Material for this exercise START
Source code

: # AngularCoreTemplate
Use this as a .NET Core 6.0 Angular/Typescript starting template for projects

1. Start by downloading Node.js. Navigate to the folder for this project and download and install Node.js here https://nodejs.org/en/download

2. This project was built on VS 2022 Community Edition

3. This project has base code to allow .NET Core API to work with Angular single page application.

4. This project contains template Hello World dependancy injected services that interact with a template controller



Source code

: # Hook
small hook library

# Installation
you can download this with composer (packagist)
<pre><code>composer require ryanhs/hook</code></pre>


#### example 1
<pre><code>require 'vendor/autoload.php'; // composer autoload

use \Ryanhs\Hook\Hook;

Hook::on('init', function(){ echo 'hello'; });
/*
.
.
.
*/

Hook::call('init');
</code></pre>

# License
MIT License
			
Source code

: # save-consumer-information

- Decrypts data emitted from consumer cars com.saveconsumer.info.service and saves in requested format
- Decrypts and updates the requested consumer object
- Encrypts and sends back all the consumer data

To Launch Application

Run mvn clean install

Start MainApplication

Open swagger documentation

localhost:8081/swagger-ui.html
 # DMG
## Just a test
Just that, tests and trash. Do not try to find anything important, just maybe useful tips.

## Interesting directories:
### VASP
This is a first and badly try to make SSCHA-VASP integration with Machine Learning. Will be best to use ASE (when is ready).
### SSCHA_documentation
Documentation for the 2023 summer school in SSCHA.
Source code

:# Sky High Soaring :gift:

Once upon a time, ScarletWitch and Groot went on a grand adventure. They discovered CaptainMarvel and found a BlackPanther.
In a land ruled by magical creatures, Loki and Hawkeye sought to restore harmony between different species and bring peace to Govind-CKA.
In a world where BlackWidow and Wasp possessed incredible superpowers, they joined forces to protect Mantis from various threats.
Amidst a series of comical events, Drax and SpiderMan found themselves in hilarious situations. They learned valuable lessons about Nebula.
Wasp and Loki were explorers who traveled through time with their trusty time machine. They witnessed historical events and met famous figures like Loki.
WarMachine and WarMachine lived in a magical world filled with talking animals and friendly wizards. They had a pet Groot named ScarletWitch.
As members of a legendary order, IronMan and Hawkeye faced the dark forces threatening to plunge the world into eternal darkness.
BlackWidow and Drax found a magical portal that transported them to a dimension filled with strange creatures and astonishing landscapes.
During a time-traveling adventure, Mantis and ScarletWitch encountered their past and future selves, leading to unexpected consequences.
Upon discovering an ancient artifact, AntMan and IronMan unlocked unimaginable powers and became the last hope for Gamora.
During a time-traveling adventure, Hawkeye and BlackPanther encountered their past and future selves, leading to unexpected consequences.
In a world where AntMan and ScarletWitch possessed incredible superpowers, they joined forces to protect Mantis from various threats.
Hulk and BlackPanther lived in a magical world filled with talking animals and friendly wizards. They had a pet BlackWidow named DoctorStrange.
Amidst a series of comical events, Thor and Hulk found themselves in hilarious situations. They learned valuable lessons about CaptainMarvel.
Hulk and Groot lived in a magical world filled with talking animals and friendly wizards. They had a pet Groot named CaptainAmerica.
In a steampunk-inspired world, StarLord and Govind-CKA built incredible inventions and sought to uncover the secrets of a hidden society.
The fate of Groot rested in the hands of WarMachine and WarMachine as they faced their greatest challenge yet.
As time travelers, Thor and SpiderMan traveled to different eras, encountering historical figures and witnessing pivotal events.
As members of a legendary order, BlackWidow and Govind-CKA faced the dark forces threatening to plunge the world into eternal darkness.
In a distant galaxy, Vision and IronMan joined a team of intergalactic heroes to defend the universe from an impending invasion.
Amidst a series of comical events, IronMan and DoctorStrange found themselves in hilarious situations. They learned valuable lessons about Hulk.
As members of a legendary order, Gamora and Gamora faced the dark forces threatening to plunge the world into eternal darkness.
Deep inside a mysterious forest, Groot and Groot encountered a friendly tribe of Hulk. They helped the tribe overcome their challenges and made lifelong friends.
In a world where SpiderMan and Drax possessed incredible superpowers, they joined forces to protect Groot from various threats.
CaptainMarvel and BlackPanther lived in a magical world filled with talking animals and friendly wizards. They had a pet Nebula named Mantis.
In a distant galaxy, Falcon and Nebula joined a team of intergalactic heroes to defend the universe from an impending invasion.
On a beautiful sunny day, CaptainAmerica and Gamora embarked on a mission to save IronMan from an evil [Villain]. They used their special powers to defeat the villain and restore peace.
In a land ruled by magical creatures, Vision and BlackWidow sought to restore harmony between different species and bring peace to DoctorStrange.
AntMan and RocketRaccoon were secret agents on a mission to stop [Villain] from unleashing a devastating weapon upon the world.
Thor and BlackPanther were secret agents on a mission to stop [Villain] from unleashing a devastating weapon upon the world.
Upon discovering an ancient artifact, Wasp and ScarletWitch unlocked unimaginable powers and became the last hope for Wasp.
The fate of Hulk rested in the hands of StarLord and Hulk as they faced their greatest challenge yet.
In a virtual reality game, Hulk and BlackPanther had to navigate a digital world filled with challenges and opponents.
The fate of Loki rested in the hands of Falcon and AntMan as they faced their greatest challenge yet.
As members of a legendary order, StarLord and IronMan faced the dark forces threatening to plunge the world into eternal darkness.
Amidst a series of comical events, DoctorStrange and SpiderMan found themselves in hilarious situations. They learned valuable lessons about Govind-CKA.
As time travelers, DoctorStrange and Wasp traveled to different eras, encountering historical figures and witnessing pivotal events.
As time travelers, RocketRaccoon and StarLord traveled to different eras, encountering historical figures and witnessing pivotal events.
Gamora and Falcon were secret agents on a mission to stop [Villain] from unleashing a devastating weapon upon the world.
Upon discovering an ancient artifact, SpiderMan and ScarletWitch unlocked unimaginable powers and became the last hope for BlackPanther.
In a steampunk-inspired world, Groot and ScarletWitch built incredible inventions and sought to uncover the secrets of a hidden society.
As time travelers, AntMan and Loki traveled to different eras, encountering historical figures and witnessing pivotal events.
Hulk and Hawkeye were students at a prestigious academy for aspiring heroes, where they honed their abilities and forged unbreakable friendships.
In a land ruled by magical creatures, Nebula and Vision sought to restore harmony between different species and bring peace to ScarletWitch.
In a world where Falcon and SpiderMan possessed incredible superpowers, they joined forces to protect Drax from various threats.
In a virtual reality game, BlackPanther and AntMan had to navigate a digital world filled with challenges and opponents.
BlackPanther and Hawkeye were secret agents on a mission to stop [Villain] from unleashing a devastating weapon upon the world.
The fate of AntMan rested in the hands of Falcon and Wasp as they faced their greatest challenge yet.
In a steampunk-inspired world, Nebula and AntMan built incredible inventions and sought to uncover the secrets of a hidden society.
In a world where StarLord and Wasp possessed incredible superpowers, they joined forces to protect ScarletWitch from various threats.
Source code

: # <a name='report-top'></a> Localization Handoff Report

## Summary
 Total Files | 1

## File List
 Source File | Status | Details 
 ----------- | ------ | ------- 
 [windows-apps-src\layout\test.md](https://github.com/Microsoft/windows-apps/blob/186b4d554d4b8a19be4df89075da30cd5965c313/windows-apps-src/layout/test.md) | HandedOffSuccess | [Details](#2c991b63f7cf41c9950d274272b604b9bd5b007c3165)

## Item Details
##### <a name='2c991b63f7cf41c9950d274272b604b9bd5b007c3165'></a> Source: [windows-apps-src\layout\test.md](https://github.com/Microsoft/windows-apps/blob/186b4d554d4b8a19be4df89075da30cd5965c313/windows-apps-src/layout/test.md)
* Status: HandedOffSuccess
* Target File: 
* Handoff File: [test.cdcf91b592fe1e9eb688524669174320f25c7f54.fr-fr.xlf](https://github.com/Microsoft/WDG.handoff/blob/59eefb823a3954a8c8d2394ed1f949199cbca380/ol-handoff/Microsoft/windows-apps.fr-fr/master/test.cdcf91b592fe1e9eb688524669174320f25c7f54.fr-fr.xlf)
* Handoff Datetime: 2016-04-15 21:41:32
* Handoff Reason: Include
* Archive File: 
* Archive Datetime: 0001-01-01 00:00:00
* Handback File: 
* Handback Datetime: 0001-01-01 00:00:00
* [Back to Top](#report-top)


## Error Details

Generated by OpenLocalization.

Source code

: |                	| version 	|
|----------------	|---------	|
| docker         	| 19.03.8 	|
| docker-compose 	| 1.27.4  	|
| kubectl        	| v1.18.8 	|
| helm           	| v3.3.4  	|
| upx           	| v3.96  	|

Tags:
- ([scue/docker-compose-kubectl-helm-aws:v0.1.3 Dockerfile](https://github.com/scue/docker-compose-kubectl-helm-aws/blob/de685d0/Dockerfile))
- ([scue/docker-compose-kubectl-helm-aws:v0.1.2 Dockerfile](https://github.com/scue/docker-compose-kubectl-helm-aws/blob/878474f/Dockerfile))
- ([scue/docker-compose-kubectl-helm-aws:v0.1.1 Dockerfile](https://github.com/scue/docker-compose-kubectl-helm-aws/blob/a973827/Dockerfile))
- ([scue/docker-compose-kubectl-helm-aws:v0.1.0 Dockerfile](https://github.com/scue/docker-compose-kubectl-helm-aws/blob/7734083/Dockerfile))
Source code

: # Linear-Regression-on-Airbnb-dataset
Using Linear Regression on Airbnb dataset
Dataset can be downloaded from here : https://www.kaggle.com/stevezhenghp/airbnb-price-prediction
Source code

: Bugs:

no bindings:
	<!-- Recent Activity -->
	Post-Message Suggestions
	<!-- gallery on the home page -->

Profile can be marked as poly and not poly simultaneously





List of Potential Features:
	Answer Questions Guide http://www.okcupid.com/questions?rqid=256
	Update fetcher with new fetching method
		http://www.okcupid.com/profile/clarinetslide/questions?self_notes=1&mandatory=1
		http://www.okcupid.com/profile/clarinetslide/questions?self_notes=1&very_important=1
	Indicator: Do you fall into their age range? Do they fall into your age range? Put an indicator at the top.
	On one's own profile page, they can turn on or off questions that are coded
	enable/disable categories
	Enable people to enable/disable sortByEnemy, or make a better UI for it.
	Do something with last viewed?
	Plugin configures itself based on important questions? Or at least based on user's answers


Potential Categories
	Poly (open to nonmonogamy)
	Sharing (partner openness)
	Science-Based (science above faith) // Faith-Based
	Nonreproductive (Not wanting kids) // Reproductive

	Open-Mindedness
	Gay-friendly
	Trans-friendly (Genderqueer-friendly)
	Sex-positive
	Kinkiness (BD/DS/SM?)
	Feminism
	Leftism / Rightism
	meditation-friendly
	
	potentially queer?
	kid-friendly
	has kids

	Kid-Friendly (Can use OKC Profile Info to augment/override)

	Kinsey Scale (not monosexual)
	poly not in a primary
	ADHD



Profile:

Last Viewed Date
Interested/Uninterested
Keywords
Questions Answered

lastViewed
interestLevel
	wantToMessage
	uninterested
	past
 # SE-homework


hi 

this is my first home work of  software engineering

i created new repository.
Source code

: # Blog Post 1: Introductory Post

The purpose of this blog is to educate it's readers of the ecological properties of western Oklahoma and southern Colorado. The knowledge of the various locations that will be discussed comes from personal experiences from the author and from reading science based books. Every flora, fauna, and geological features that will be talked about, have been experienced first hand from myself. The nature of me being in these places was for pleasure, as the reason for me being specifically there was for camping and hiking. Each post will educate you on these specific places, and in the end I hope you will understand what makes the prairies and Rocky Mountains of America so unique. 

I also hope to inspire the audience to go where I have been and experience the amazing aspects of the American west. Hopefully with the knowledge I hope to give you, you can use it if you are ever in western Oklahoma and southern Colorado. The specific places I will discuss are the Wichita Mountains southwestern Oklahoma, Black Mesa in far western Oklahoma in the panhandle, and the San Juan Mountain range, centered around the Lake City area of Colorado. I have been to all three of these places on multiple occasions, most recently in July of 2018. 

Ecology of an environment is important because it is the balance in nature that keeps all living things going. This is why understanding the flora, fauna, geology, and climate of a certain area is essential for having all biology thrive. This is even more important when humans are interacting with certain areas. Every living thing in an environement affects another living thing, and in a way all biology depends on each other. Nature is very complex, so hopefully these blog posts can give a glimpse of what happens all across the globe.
Material for this exercise END
Requirement :: Number only, please: work out how many lines of the listing hold "hilarious".

Solution below :: 4